▸ Task requirements: Using the data below, copy out all lines with the word "cite".

▸ Listed records:
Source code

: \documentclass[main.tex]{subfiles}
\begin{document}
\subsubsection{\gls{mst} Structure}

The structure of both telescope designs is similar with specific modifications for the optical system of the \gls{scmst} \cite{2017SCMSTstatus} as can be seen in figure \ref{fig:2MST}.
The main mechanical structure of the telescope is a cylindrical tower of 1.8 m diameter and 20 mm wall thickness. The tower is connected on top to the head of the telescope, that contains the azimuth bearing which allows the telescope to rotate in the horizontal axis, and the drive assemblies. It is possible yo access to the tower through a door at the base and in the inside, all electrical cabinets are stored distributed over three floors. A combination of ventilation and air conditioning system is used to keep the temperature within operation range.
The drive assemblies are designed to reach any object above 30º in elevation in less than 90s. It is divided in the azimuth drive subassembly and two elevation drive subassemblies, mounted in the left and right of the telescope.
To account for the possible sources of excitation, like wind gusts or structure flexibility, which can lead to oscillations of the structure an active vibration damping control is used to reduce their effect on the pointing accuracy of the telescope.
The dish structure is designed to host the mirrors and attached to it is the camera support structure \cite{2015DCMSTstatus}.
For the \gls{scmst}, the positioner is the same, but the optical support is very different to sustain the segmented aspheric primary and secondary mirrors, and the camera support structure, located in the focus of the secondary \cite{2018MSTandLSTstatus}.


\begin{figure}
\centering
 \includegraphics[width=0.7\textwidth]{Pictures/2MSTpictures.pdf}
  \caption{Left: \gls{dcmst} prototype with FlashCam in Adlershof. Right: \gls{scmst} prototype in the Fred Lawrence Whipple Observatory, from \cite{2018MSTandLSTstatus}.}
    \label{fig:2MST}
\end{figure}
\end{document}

▸ Solution for this problem:
The structure of both telescope designs is similar with specific modifications for the optical system of the \gls{scmst} \cite{2017SCMSTstatus} as can be seen in figure \ref{fig:2MST}.
The dish structure is designed to host the mirrors and attached to it is the camera support structure \cite{2015DCMSTstatus}.
For the \gls{scmst}, the positioner is the same, but the optical support is very different to sustain the segmented aspheric primary and secondary mirrors, and the camera support structure, located in the focus of the secondary \cite{2018MSTandLSTstatus}.
  \caption{Left: \gls{dcmst} prototype with FlashCam in Adlershof. Right: \gls{scmst} prototype in the Fred Lawrence Whipple Observatory, from \cite{2018MSTandLSTstatus}.}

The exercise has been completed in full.